=== Problem to solve ===
List all lines in the material below that contain "Драгоценные".

=== Data for analysis ===

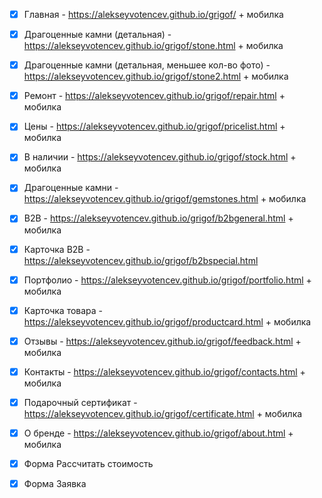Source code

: - [x] Главная - https://alekseyvotencev.github.io/grigof/ + мобилка

- [x] Драгоценные камни (детальная) - https://alekseyvotencev.github.io/grigof/stone.html + мобилка

- [x] Драгоценные камни (детальная, меньшее кол-во фото) - https://alekseyvotencev.github.io/grigof/stone2.html + мобилка

- [x] Ремонт - https://alekseyvotencev.github.io/grigof/repair.html + мобилка

- [x] Цены - https://alekseyvotencev.github.io/grigof/pricelist.html + мобилка

- [x] В наличии - https://alekseyvotencev.github.io/grigof/stock.html + мобилка

- [x] Драгоценные камни - https://alekseyvotencev.github.io/grigof/gemstones.html + мобилка
 
- [x] B2B - https://alekseyvotencev.github.io/grigof/b2bgeneral.html + мобилка

- [x] Карточка B2B - https://alekseyvotencev.github.io/grigof/b2bspecial.html 

- [x] Портфолио - https://alekseyvotencev.github.io/grigof/portfolio.html + мобилка

- [x] Карточка товара - https://alekseyvotencev.github.io/grigof/productcard.html + мобилка

- [x] Отзывы - https://alekseyvotencev.github.io/grigof/feedback.html + мобилка

- [x] Контакты - https://alekseyvotencev.github.io/grigof/contacts.html + мобилка

- [x] Подарочный сертификат - https://alekseyvotencev.github.io/grigof/certificate.html + мобилка

- [x] О бренде - https://alekseyvotencev.github.io/grigof/about.html + мобилка

- [x] Форма Рассчитать стоимость

- [x] Форма Заявка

=== Your solution ===
- [x] Драгоценные камни (детальная) - https://alekseyvotencev.github.io/grigof/stone.html + мобилка
- [x] Драгоценные камни (детальная, меньшее кол-во фото) - https://alekseyvotencev.github.io/grigof/stone2.html + мобилка
- [x] Драгоценные камни - https://alekseyvotencev.github.io/grigof/gemstones.html + мобилка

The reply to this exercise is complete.